Many must have wondered whether he was perhaps suggesting that this country should go for the type of standard government housing commonly seen in East European countries. When Mr Mizzi has already come down hard on the monstrous development planned to take over the site previously occupied by the Institute of Tourism Studies in St Julian’s, it is not possible that he had this in mind when he called for the design of a standard building to give symmetry and beauty to future streets.

There can, of course, be taste and grace even in uniformity, as the townhouses of character in Sliema’s Tower Road of bygone years showed only too well. What has replaced them as time went by is a conglomeration of apartment blocks that stand absolutely nowhere near the grace of the townhouses of character.

Maybe Mr Mizzi will find time to explain in greater detail what he meant and the kind of buildings he had in mind when he referred to housing in Prague, Vienna and Corfu. Judging by his frame of mind, at least as it has been expressed publicly, he is surely after seeing the development of beautiful housing, not nondescript estates of concrete shoeboxes that have marred so many iconic sites, such as Tigné, now earmarked for even further development.

When Mr Mizzi made his point, at a seminar on urban development, the president of the Chamber of Architects and Civil Engineering, Alex Torpiano, shot down the recommendation out of hand. He said it simply would not work, arguing that having a form of template would not only kill architects’ creativity but would also not help create better structures.

He has a very valid point too. Disappointingly, not much creativity, if it all, has been shown in the design of quite a lot of property developments that have taken place all over the island these past few years. There is a difference between building a row of houses in new development areas outside villages and the rebuilding of rundown places in village cores.
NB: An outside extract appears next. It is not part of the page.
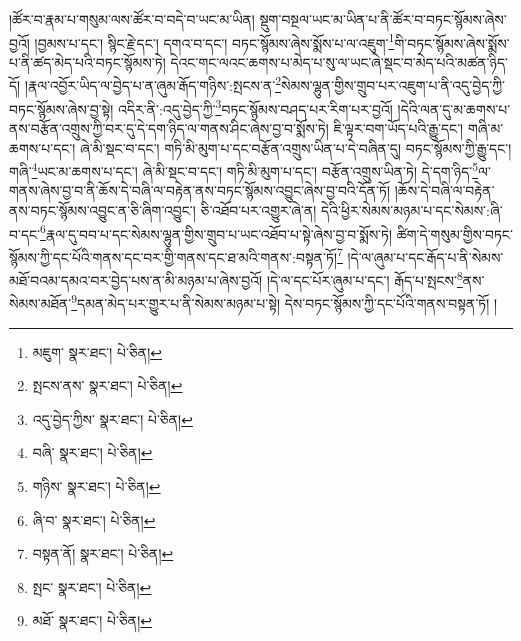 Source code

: །ཚོར་བ་རྣམ་པ་གསུམ་ལས་ཚོར་བ་བདེ་བ་ཡང་མ་ཡིན། སྡུག་བསྔལ་ཡང་མ་ཡིན་པ་ནི་ཚོར་བ་བཏང་སྙོམས་ཞེས་བྱའོ། །བྱམས་པ་དང་། སྙིང་རྗེ་དང་། དགའ་བ་དང་། བཏང་སྙོམས་ཞེས་སྨོས་པ་ལ་འཇུག་\footnote{མཇུག་  སྣར་ཐང་།  པེ་ཅིན། }གི་བཏང་སྙོམས་ཞེས་སྨོས་པ་ནི་ཚད་མེད་པའི་བཏང་སྙོམས་ཏེ། དེའང་གང་ལའང་ཆགས་པ་མེད་པ་སུ་ལ་ཡང་ཞེ་སྡང་བ་མེད་པའི་མཚན་ཉིད་དོ། །རྣལ་འབྱོར་ཡིད་ལ་བྱེད་པ་ན་ཞུམ་རྒོད་གཉིས་:སྤངས་ན་\footnote{སྤངས་ནས་  སྣར་ཐང་།  པེ་ཅིན། }སེམས་ལྷུན་གྱིས་གྲུབ་པར་འཇུག་པ་ནི་འདུ་བྱེད་ཀྱི་བཏང་སྙོམས་ཞེས་བྱ་སྟེ། འདིར་ནི་:འདུ་བྱེད་ཀྱི་\footnote{འདུ་བྱེད་ཀྱིས་  སྣར་ཐང་།  པེ་ཅིན། }བཏང་སྙོམས་བཤད་པར་རིག་པར་བྱའོ། །དེའི་ལན་དུ་མ་ཆགས་པ་ནས་བརྩོན་འགྲུས་ཀྱི་བར་དུ་དེ་དག་ཉིད་ལ་གནས་ཤིང་ཞེས་བྱ་བ་སྨོས་ཏེ། ཇི་ལྟར་བག་ཡོད་པའི་རྒྱུ་དང་། གཞི་མ་ཆགས་པ་དང་། ཞེ་མི་སྡང་བ་དང་། གཏི་མི་མུག་པ་དང་བརྩོན་འགྲུས་ཡིན་པ་དེ་བཞིན་དུ། བཏང་སྙོམས་ཀྱི་རྒྱུ་དང་། གཞི་\footnote{བཞི་  སྣར་ཐང་།  པེ་ཅིན། }ཡང་མ་ཆགས་པ་དང་། ཞེ་མི་སྡང་བ་དང་། གཏི་མི་མུག་པ་དང་། བརྩོན་འགྲུས་ཡིན་ཏེ། དེ་དག་ཉིད་\footnote{གཉིས་  སྣར་ཐང་།  པེ་ཅིན། }ལ་གནས་ཞེས་བྱ་བ་ནི་ཆོས་དེ་བཞི་ལ་བརྟེན་ནས་བཏང་སྙོམས་འབྱུང་ཞེས་བྱ་བའི་དོན་ཏོ། །ཆོས་དེ་བཞི་ལ་བརྟེན་ནས་བཏང་སྙོམས་འབྱུང་ན་ཅི་ཞིག་འབྱུང་། ཅི་འཐོབ་པར་འགྱུར་ཞེ་ན། དེའི་ཕྱིར་སེམས་མཉམ་པ་དང་སེམས་:ཞི་བ་དང་\footnote{ཞི་བ་  སྣར་ཐང་།  པེ་ཅིན། }རྣལ་དུ་བབ་པ་དང་སེམས་ལྷུན་གྱིས་གྲུབ་པ་ཡང་འཐོབ་པ་སྟེ་ཞེས་བྱ་བ་སྨོས་ཏེ། ཚིག་དེ་གསུམ་གྱིས་བཏང་སྙོམས་ཀྱི་དང་པོའི་གནས་དང་བར་གྱི་གནས་དང་ཐ་མའི་གནས་:བསྟན་ཏོ།\footnote{བསྟན་ནོ།  སྣར་ཐང་།  པེ་ཅིན། } །དེ་ལ་ཞུམ་པ་དང་རྒོད་པ་ནི་སེམས་མཐོ་བའམ་དམའ་བར་བྱེད་པས་ན་མི་མཉམ་པ་ཞེས་བྱའོ། །དེ་ལ་དང་པོར་ཞུམ་པ་དང་། རྒོད་པ་སྤངས་\footnote{སྤང་  སྣར་ཐང་།  པེ་ཅིན། }ནས་སེམས་མཐོན་\footnote{མཐོ་  སྣར་ཐང་།  པེ་ཅིན། }དམན་མེད་པར་གྱུར་པ་ནི་སེམས་མཉམ་པ་སྟེ། དེས་བཏང་སྙོམས་ཀྱི་དང་པོའི་གནས་བསྟན་ཏོ། །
While it would make sense to have some pleasant characteristics in the design of houses in new estates, any new buildings in village cores ought to incorporate or complement the characteristics of the area. When much of Sliema, St Julian’s and Gżira have already been ruined by overdevelopment, the building of skyscrapers there will not offend as much as they certainly would in, or close to, areas that are, as yet, untouched by any of the concrete structures on the planning boards today.

As Mr Mizzi warned when he came out against the way development was taking place all over the island, even the most lucrative economic boom needs to be managed. The prevailing frenetic building drive is getting completely out of hand, with huge offences to development causing permanent scars to otherwise idyllic environments.

The kind of development going on today may be generating a great deal of money to the property moguls but it is making Malta a worse, not a better, place.